House members who look to the future will push hard today to get Majority Leader Mike Turzai's amendment into a bill that would take the state out of the liquor business. Those with a fondness for the 1930s, when the government monopoly was created, will cling to this relic of post-Prohibition.
If ultimately passed by the House and then by the Senate, the Turzai plan will offer 1,600 retail licenses first to beer distributors and then for auction to the highest bidders. It would put the sale of packaged wine and spirits where it belongs, in the hands of private merchants who know the trade, want to compete and enjoy serving customers.
The system run by the state Liquor Control Board is Pennsylvania's dirty socialist secret, in which government sets the price, decides what to sell and has no competition.

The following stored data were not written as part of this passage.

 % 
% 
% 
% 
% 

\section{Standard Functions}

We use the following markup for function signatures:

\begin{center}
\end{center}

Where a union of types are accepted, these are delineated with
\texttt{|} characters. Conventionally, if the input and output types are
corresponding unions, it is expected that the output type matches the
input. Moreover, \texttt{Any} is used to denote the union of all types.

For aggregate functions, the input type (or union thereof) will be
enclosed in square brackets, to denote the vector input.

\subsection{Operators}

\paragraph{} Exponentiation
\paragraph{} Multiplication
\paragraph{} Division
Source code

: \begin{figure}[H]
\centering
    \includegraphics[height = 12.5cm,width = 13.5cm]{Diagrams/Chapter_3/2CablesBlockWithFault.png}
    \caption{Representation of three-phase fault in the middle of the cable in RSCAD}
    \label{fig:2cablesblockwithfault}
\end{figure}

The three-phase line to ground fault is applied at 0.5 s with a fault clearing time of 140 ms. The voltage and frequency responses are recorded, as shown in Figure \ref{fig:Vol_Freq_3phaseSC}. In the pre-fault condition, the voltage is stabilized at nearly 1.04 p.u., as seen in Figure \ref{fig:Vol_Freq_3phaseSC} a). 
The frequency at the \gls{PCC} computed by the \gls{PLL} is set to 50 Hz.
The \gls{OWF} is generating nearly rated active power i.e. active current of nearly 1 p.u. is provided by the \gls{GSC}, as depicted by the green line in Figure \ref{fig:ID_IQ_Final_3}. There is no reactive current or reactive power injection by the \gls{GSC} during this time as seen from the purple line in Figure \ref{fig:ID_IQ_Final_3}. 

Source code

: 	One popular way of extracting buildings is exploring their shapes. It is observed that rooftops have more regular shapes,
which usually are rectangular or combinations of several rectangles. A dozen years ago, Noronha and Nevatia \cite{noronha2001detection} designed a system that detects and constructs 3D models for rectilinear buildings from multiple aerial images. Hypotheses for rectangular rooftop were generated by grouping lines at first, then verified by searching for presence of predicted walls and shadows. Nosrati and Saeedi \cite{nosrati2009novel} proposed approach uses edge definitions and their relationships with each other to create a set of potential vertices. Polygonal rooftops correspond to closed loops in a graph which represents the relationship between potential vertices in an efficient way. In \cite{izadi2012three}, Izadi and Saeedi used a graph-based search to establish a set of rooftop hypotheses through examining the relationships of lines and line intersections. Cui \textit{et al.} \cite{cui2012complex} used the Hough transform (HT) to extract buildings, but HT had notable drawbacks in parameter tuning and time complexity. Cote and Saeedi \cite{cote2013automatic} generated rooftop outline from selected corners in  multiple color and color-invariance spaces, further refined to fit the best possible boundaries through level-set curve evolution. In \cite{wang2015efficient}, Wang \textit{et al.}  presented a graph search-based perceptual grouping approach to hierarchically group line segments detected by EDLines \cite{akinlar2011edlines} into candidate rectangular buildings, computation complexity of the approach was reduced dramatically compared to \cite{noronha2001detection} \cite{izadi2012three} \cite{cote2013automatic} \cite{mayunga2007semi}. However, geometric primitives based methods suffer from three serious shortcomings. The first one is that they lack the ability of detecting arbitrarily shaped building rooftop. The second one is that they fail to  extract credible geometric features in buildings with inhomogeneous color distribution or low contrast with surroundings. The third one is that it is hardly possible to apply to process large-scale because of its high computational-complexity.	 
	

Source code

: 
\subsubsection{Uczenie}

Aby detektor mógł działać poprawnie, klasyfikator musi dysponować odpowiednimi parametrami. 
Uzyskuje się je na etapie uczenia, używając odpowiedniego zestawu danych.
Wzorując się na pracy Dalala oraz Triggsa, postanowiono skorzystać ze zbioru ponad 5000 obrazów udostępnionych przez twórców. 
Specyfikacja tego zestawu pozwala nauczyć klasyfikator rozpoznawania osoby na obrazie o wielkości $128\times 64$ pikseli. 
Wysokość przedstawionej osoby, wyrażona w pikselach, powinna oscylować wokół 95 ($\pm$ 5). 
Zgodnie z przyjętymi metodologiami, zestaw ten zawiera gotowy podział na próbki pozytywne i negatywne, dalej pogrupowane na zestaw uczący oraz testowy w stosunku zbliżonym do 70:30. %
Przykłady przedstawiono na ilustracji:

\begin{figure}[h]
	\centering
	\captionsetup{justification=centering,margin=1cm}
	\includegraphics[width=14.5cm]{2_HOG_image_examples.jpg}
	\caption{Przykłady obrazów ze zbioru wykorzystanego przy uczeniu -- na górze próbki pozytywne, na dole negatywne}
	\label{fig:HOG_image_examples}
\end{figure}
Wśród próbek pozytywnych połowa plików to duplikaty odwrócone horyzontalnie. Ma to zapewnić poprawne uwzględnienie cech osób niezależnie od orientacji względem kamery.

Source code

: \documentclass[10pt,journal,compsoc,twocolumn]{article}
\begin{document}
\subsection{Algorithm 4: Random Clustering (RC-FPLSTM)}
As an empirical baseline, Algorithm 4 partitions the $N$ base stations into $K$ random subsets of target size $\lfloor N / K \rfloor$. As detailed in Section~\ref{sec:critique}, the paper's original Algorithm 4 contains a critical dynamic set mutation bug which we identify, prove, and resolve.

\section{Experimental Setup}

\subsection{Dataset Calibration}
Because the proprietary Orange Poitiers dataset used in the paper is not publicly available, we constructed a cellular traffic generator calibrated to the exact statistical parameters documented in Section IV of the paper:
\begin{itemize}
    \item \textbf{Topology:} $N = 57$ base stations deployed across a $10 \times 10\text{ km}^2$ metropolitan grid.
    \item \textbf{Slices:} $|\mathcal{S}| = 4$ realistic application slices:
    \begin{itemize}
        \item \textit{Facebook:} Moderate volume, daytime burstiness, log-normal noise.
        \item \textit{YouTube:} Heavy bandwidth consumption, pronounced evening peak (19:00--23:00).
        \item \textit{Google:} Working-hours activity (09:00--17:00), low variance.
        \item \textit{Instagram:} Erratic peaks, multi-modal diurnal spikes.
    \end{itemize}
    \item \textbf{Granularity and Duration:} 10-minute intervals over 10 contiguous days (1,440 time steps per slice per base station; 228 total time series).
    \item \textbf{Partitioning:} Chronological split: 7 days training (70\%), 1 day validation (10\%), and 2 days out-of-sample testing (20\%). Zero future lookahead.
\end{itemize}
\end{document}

Molasses moves faster than the LCB, as proven by the system's creeping acceptance of credit cards, scattered supermarket co-locations and limited Sunday hours.
At the retail counter, customers face some of the highest-paid, often surly, clerks in America, state employees represented by unions bent on thwarting reform. It's time for our legislators to send them a message: especially after the Wisconsin recall vote, the state deserves a system that works for the consumer and not the state employee.
Modern Pennsylvanians are stunned to know that the only liquor system with as much government control operates in Utah. Such quaint retro thinking has no place in a diverse and sophisticated state.
That makes the possible vote today on the Turzai amendment a major test -- for Gov. Tom Corbett, who has promised reform, and his fellow Republicans who control both chambers of the Legislature.
For the party that believes in limited government, getting the state out of liquor sales should be a no-brainer. But it's an issue also laced with symbolism. How the House votes now will signal whether Pennsylvania wants to move ahead or decline.